Making an online archive of all your bookmarked pages

Preserve Your Favorite Pages

© Lead Image © Roman Motizov, 123RF.com

© Lead Image © Roman Motizov, 123RF.com

Article from Issue 232/2020
Author(s):

If you have a large collection of bookmarked pages, it's worth protecting! With the right scripts, you can create an archive so you never lose access to all your favorite web pages.

The World Wide Web is so embedded in our lives that we often forget how ephemeral it is. Search engines can find content, but they can't ensure that the content is easily accessible over time [1]. Bookmarks are useful for storing information about websites, but you never know when the page will change or go offline. The only way to be sure you have permanent access to web content is to archive a copy of the page on your own system.

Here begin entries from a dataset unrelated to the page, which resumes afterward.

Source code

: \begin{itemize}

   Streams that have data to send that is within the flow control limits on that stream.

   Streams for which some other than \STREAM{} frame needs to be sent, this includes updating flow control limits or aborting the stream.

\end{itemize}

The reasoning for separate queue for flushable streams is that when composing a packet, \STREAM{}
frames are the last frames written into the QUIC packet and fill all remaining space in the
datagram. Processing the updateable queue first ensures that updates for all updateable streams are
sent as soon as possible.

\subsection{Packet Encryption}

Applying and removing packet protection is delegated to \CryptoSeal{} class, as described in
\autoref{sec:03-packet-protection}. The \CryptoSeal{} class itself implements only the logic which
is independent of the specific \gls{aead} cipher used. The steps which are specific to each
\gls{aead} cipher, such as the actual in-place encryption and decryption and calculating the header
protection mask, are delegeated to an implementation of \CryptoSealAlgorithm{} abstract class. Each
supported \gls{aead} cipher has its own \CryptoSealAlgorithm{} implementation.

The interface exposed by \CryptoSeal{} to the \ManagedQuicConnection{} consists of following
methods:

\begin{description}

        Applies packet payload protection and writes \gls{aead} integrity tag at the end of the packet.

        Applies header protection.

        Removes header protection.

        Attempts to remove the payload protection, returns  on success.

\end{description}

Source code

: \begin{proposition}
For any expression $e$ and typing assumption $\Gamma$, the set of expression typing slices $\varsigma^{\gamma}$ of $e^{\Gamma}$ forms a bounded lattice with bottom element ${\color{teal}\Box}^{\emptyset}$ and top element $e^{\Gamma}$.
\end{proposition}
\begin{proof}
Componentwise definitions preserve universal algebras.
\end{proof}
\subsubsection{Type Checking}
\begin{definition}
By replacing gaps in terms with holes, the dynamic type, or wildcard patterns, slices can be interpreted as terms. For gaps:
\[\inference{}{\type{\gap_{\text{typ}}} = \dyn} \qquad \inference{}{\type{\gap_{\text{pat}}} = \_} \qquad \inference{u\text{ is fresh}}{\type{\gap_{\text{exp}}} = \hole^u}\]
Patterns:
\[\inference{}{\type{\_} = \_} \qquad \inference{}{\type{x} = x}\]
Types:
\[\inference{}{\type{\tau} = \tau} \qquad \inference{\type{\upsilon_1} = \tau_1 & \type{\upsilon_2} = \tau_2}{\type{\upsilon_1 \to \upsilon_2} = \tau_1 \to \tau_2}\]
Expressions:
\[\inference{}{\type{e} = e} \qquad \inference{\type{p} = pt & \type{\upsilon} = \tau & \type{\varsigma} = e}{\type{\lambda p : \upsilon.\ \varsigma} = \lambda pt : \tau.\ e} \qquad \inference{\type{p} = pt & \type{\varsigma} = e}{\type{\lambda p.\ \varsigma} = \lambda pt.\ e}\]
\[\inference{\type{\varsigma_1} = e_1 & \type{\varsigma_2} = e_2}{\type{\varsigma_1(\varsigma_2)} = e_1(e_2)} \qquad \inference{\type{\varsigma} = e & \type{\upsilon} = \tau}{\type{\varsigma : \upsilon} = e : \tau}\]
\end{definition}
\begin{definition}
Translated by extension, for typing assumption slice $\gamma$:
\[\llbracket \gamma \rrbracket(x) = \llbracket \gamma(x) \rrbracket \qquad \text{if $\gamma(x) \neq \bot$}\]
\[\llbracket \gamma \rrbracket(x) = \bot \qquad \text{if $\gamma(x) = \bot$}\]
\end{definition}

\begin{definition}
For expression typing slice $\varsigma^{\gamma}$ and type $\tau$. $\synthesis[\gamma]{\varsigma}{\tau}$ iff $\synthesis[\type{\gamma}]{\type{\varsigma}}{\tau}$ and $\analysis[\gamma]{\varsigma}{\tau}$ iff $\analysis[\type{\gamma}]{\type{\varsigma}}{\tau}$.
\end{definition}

I used to archive web pages with the Scrapbook extension for Firefox [2]. Today, you can do the same thing with add-ons like WebScrapBook [3] or SingleFile [4], but none of these ready-made solutions offer the scale, flexibility, and ease-of-use I need for my personal web archive. I need a solution that can handle thousands of bookmarks and has the following features:

  • A searchable index of all bookmarks, usable from any device
  • A link to a personal, automatically archived copy of the page referenced in the bookmark

Because no single tool provides all the functionality I need, I have created my own solution using the Shaarli [5] bookmark manager, the ArchiveBox [6] self-hosted web archive tool, and a couple of custom scripts to glue it all together.

Shaarli and ArchiveBox

Shaarli describes itself as a "minimalist… database-free bookmarking service." Figures 1 and 2 show the Shaarli main window and picture wall with the default theme.

Figure 1: The Shaarli bookmark manager, as it appears to anonymous users.
Figure 2: Shaarli can also display bookmarks as a snapshot gallery.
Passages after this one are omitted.